[EXERCISE MATERIALS Boundary: Start]

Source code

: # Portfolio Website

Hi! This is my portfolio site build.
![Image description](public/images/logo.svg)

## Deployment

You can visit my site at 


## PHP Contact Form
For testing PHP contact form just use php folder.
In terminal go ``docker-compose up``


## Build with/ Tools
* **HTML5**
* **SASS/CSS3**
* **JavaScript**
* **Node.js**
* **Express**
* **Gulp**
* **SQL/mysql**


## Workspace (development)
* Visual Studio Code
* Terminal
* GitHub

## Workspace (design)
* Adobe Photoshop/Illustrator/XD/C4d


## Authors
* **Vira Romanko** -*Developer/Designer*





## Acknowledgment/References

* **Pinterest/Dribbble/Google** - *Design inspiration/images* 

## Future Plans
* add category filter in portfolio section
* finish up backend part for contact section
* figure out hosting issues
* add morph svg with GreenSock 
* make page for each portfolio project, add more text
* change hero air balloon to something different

[EXERCISE MATERIALS Boundary: End]
[EXERCISE MATERIALS Boundary: Start]

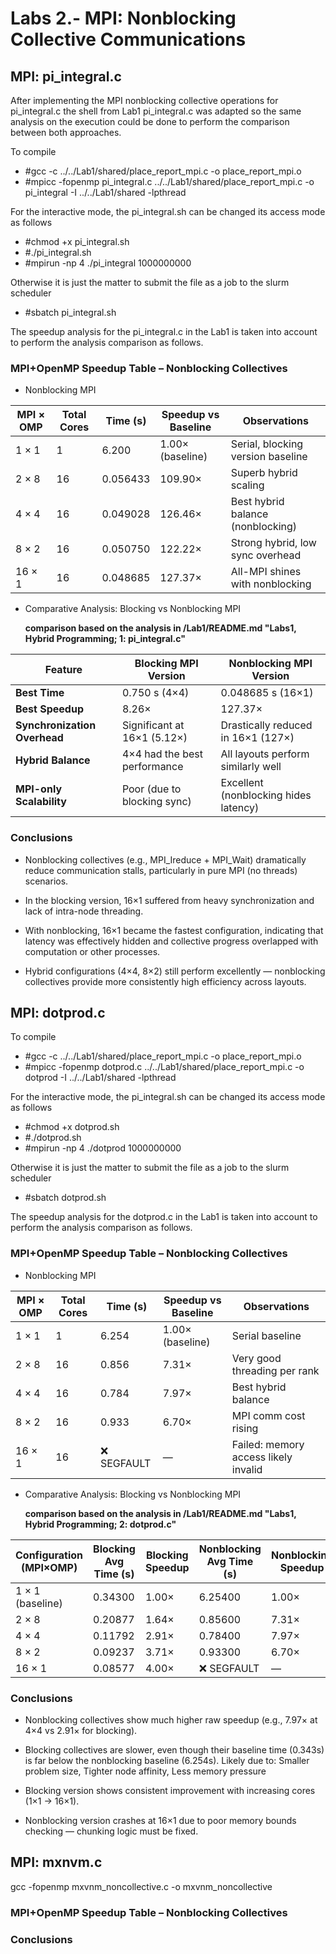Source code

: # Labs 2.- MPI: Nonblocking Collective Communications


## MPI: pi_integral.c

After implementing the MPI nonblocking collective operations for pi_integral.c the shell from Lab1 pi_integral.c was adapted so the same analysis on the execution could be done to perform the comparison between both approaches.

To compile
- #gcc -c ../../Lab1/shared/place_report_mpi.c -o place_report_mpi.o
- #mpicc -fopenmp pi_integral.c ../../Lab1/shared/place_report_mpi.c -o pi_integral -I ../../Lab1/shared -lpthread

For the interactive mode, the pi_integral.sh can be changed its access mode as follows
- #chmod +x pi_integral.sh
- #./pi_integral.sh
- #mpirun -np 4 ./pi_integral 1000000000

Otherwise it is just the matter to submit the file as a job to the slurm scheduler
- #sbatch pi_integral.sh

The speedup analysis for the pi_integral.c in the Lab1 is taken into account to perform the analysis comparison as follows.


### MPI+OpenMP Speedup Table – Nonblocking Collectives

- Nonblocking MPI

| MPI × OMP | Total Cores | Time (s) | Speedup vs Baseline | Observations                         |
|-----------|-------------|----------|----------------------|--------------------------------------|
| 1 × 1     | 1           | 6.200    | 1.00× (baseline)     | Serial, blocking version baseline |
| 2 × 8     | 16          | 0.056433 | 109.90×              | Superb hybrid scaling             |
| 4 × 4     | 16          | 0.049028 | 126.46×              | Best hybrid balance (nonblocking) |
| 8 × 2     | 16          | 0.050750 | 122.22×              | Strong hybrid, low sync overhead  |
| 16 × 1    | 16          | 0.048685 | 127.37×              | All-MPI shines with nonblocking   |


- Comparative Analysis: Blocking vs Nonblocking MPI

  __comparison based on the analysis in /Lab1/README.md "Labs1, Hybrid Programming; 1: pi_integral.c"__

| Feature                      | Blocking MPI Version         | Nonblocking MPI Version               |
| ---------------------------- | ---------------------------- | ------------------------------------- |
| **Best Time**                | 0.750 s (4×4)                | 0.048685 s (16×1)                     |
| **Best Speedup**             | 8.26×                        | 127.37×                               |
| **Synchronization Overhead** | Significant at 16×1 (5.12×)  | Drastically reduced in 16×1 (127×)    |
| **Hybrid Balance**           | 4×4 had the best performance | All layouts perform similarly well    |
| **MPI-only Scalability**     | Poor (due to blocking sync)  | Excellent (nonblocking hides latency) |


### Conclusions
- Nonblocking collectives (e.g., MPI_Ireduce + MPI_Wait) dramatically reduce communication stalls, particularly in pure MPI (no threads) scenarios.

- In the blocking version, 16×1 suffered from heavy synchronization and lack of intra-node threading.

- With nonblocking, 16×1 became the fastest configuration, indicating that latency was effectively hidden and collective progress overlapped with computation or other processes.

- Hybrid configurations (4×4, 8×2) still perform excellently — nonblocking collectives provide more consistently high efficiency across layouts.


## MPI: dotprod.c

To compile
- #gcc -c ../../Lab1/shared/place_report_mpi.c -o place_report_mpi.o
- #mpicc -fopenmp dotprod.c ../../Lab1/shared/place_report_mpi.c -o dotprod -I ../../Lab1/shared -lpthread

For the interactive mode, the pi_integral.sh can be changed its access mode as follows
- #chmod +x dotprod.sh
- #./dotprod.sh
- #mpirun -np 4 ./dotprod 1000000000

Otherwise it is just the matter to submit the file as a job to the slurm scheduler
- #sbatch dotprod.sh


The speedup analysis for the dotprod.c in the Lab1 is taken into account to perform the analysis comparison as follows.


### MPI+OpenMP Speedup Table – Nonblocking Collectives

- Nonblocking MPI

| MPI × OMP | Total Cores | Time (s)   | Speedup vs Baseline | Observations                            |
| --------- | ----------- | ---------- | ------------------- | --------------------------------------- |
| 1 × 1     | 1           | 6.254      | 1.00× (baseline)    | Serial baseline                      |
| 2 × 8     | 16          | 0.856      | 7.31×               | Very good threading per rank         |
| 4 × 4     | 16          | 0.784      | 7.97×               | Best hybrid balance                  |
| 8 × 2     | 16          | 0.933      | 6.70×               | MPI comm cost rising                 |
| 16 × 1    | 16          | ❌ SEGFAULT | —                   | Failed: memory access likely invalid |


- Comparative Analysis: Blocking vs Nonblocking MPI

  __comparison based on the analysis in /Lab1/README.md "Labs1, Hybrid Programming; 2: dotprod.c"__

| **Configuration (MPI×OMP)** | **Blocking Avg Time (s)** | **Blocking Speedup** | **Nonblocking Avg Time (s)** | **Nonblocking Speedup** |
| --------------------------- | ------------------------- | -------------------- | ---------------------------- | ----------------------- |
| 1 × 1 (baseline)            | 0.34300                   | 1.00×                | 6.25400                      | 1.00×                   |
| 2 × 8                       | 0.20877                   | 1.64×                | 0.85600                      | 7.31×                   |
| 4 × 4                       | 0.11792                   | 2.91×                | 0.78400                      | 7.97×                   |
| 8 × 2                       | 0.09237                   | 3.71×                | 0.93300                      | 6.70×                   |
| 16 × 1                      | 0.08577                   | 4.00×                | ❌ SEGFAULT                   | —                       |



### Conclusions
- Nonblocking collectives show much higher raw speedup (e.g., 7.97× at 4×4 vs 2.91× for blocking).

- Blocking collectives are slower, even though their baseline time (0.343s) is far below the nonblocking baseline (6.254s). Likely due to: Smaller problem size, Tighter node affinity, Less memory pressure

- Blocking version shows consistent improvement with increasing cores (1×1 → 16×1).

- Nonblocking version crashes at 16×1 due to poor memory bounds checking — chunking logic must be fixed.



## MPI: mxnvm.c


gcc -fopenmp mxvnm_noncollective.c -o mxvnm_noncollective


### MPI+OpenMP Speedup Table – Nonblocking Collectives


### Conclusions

[EXERCISE MATERIALS Boundary: End]

> [REQUIRED WORK] Track down all lines above with the string "README" and copy them.

> [TASK RESPONSE]
  __comparison based on the analysis in /Lab1/README.md "Labs1, Hybrid Programming; 1: pi_integral.c"__
  __comparison based on the analysis in /Lab1/README.md "Labs1, Hybrid Programming; 2: dotprod.c"__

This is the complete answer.